We’ve all been planet chauvinists

Wednesday, October 17th, 2018

Gerard K. O’Neill (The High Frontier) and Isaac Asimov appeared in a 1975 Roundtable TV interview, where Asimov noted that he and his fellow science-fiction writers failed to imagine free-floating space colonies:

Nobody did, really, because we’ve all been planet chauvinists. We’ve all believed people should live on the surface of a planet, of a world. I’ve had colonies on the moon. So have a hundred other science fiction writers. The closest I came to a manufactured world in free space was to suggest that we go out to the Asteroid Belt and hollow out the asteroids, and make ships out of them. It never occurred to me to bring the material from the asteroids in towards the Earth, where conditions are pleasanter, and build the worlds there.

Steven Levy was able to interview Jeff Bezos — head of Amazon, of course, but also Blue Origin — only after watching that O’Neill-Asimov interview.

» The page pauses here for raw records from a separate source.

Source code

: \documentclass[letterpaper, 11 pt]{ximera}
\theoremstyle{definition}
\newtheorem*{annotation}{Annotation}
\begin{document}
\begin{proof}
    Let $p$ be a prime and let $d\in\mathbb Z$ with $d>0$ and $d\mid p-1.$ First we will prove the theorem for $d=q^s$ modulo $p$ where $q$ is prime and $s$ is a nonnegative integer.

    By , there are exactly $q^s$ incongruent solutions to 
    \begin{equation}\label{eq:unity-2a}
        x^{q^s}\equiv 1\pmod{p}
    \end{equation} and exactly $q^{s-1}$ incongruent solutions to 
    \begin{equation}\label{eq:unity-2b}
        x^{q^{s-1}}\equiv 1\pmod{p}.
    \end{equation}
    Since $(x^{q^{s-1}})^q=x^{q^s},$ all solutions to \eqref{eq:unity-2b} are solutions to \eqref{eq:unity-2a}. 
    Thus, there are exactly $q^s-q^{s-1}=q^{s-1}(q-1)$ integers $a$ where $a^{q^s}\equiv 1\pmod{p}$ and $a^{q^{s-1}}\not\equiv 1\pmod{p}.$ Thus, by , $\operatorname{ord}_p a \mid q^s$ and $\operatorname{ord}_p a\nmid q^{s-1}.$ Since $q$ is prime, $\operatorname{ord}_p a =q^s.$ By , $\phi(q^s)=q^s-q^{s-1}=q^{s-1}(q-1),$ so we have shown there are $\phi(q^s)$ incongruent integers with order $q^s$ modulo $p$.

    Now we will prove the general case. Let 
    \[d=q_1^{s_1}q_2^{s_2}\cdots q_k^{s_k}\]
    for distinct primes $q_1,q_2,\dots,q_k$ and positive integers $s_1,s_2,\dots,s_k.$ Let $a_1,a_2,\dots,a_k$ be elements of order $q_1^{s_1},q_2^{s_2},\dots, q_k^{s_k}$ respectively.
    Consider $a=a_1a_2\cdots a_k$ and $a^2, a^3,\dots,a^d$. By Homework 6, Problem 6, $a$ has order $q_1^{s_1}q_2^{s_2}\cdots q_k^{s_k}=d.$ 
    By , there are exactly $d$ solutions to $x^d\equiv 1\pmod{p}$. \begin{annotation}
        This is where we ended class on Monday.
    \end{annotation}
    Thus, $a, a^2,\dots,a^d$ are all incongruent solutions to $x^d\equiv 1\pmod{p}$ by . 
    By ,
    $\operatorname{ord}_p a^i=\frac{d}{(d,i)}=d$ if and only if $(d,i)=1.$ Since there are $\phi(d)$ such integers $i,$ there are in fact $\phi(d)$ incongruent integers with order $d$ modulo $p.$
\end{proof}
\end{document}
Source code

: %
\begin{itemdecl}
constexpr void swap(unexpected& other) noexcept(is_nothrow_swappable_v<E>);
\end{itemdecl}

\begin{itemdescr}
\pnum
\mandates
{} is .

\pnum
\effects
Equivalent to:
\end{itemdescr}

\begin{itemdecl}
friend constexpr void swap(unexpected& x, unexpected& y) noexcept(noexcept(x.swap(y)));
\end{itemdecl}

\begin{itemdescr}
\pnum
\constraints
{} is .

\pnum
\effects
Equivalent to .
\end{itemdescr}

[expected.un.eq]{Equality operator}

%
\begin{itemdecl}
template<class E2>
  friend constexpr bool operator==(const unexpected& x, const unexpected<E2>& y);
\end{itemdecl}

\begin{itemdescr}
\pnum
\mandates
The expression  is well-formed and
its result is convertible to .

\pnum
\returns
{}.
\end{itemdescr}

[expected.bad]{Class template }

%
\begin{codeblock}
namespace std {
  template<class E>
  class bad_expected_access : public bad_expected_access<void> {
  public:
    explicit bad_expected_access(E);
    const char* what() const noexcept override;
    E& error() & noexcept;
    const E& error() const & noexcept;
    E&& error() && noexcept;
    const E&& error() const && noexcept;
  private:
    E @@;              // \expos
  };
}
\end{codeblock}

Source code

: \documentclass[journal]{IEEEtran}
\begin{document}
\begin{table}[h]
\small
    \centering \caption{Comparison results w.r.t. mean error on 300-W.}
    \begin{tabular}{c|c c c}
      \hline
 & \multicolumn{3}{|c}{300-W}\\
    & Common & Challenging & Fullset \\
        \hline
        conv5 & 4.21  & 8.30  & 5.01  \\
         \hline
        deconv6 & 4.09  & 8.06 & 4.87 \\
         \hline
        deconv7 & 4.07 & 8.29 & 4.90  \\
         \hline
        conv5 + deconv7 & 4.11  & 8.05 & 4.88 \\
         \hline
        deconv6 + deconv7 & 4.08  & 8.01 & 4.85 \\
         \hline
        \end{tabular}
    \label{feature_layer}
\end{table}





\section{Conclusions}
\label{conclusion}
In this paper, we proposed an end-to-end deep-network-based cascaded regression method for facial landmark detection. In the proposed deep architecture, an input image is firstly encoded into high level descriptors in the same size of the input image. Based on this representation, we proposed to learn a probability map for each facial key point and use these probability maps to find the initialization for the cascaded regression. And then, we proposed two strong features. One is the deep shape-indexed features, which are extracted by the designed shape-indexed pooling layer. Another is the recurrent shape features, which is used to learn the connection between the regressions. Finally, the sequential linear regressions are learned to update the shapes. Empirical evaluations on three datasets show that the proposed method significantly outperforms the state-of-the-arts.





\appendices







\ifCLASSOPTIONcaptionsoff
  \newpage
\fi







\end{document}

That vision captivated a generation of space nerds, including Bezos, who believed it back then, as a brainy schoolkid. And he believes it now, with “increasing conviction” every passing year. Earth is destined to run out of resources, he explains patiently to anyone questioning his priorities. Humans need a plan B. While he readily concedes that building a space company qualifies as a cool adventure, the ultimate point, he always insists, is getting people to live in space. He often remarks with astonishment and disgust that there have never been more than 13 humans in space at one time. He’s out to change that, by creating the backbone needed for O’Neill’s millions, billions, maybe even a trillion people to reside off-planet.


  1. Borepatch says:

    LaGrange points are a dandy spot to build space houses, if you don’t have a planet.

  2. Graham says:

    And here I assumed they meant Earth-firsters who deride multi-species federations, at least as first preferences.

    We prefer the term “Humanists”…

  3. Buckethead says:

    There’s no question but that space habitats are a vastly more efficient use of mass than a planet. If we go into space on a serious basis, constructing comfortable living space is going to be much easier than terraforming planets.

    But the planetary chauvinism isn’t crazy. If we developed an FTL drive that allowed us to get to other stars in a modestly timely fashion and habitable worlds are common I don’t doubt that we’d remain a planet-bound species. Except for special needs (military bases, shipyards, mining perhaps), we wouldn’t bother laboriously creating vast habitats in space when we can just plop down on a virgin world and just start living there.

  4. Graham says:

    Buckethead’s framing seems right to me too, though I could see civilian space habitats being part of the mix; it would be heavily influenced by the “space geography” as it were.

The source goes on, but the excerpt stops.